Empiezo con el escaneo visual y me encuentro con una capa colorado claro mate con baja oleosidad, y de construcción perfectamente pareja que se percibe también al tacto. Las venas son casi imperceptibles, aunque las busco como si quisiese leer el puro en braille, son casi impalpables.

En frío se manifiestan notas a especias, cedro, comino, heno y algo de cuero. El corte una vez mas es recto con guillotina y el encendido con torch. 

Nos reciben notas terrosas, que se mezclan con pimienta, nueces, y algún cítrico de fondo que acompaña. La nuez es intensa y algo tostada. El humo va dejando un sabor dulce y picante en boca muy agradable, que se percibe aún mejor deslizando la lengua sobre el paladar. Va aflorando una nota a cuero con un ápice salino que produce un aumento en la salivación, y deja que el cedro, después de cada calada, se asiente en boca, una vez que el humo ya se ha retirado de la misma.

En el comienzo del segundo tercio domina el cedro, y el cuero le da algunos empujones desde el fondo. El tiro es perfecto (#detodomigusto diría mi amigo Michel Texier), con esa suave resistencia que a mi criterio hace más sabrosa y entretenida la fumada. Lentamente va regresando la nota a pimienta negra de moderado picor, pero de intenso sabor, y llegando a la mitad de este tercio se evidencia una nota a pan tostado, que por momentos se coloca en primer plano, y en otros solo va de copiloto. Este capítulo no finaliza acá. El humo continúa ingresando cremoso y dulce. Surgen notas a azúcar mascabada, y por vía retronasal percibo notas herbales que persisten por un buen tiempo formando parte del after-taste.

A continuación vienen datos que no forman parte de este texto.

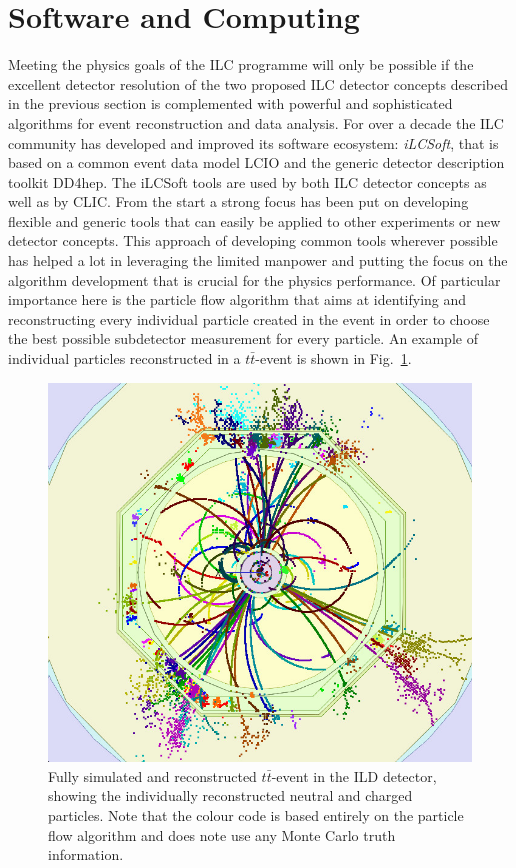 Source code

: \documentclass[%
 reprint,
 amsmath,amssymb,
 aps,
]{revtex4-1}
\newcommand{\todo}[1]{\textcolor{red}{{#1}}}
\def\Fig#1{Fig.~\ref{#1}}
\begin{document}

\section{\label{sec:soft}Software and Computing}

Meeting the physics goals of the ILC programme will only be possible if the excellent detector resolution
of the two proposed ILC detector concepts described in the previous section is complemented with powerful
and sophisticated algorithms for event reconstruction and data analysis.
For over a decade the ILC community has developed and improved its software ecosystem: \emph{iLCSoft}\cite{bib:ilcsoft}, that
is based on a common event data model LCIO\cite{bib:lcio} and the generic detector description toolkit DD4hep\cite{bib:dd4hep}. 
The iLCSoft tools are used by both ILC detector concepts as well as by CLIC.
From the start a strong focus has been put on developing flexible and generic tools that can easily be applied
to other experiments or new detector concepts. This approach of developing common tools wherever possible
has helped a lot in leveraging the limited manpower and putting the focus on the algorithm development that
is crucial for the physics performance. Of particular importance here is the particle flow algorithm that aims at identifying
and reconstructing every individual particle created in the event in order to choose the best possible subdetector measurement for every particle. 
An example of individual particles reconstructed in a $t\bar t$-event is shown in \Fig{fig:ttbarevent}.
\begin{figure}
\begin{center}
\includegraphics[width=0.95\hsize]{figures/ttbar_event_ILD.jpg}
\end{center}
\caption{Fully simulated and reconstructed $t\bar t$-event in the ILD detector, showing the individually reconstructed neutral and charged particles. Note that the colour code is based entirely on the particle flow algorithm and does note use any Monte Carlo truth information.}
\label{fig:ttbarevent}
\end{figure}
\end{document}
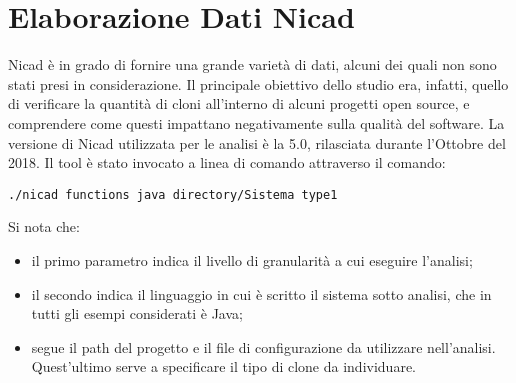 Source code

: \section{Elaborazione Dati Nicad}
Nicad è in grado di fornire una grande varietà di dati, alcuni dei quali non sono stati presi in considerazione. Il principale obiettivo dello studio era, infatti, quello di verificare la quantità di cloni all'interno di alcuni progetti open source, e comprendere come questi impattano negativamente sulla qualità del software.
La versione di Nicad utilizzata per le analisi è la 5.0, rilasciata durante l'Ottobre del 2018. 
Il tool è stato invocato a linea di comando attraverso il comando:
\begin{verbatim}
./nicad functions java directory/Sistema type1
\end{verbatim}
Si nota che:
\begin{itemize}
	\item il primo parametro indica il livello di granularità a cui eseguire l'analisi;
	\item il secondo indica il linguaggio in cui è scritto il sistema sotto analisi, che in tutti gli esempi considerati è Java;
	\item segue il path del progetto e il file di configurazione da utilizzare nell'analisi. Quest'ultimo serve a specificare il tipo di clone da individuare.
\end{itemize}

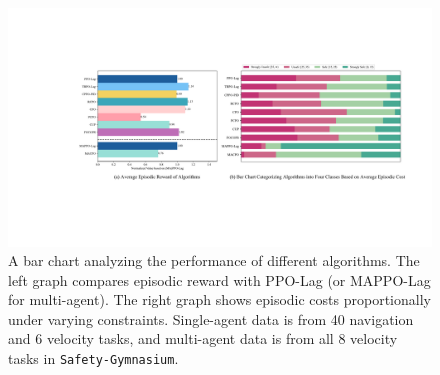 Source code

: \documentclass{article}
\begin{document}
\begin{figure}[ht]
\centering
\includegraphics[width=\linewidth]{assets/main-paper/analysis.pdf}
\caption{A bar chart analyzing the performance of different algorithms. The left graph compares episodic reward with PPO-Lag \cite{ray2019benchmarking} (or MAPPO-Lag \cite{gu2021multi} for multi-agent). The right graph shows episodic costs proportionally under varying constraints. Single-agent data is from 40 navigation and 6 velocity tasks, and multi-agent data is from all 8 velocity tasks in \texttt{Safety-Gymnasium}.}
\label{rew-cost-oscil-analysis}
\end{figure}
\end{document}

Me adentro finalmente en el último tercio y me encuentro con un equilibrio notable entre el cedro, el cuero y la pimienta. La fumada continúa fresca, y de a poco se va volviendo cada vez más amaderada. A continuación, me sorprende una nota a arena, con un dejo salino que me transporta directamente a la playa y que, sumada a notas a café y nueces, me llevan a disfrutar todavía mas la experiencia, tanto que no quiero que finalice. Como el final es inexorable, este llega y trae de regreso a aquella nota cítrica del primer tercio para dar cierre a este último acto con una ceniza consistente, color gris blanquecino, y sobre todo, con una experiencia digna de ser guardada en las bodegas más preciadas de nuestra memoria sensorial.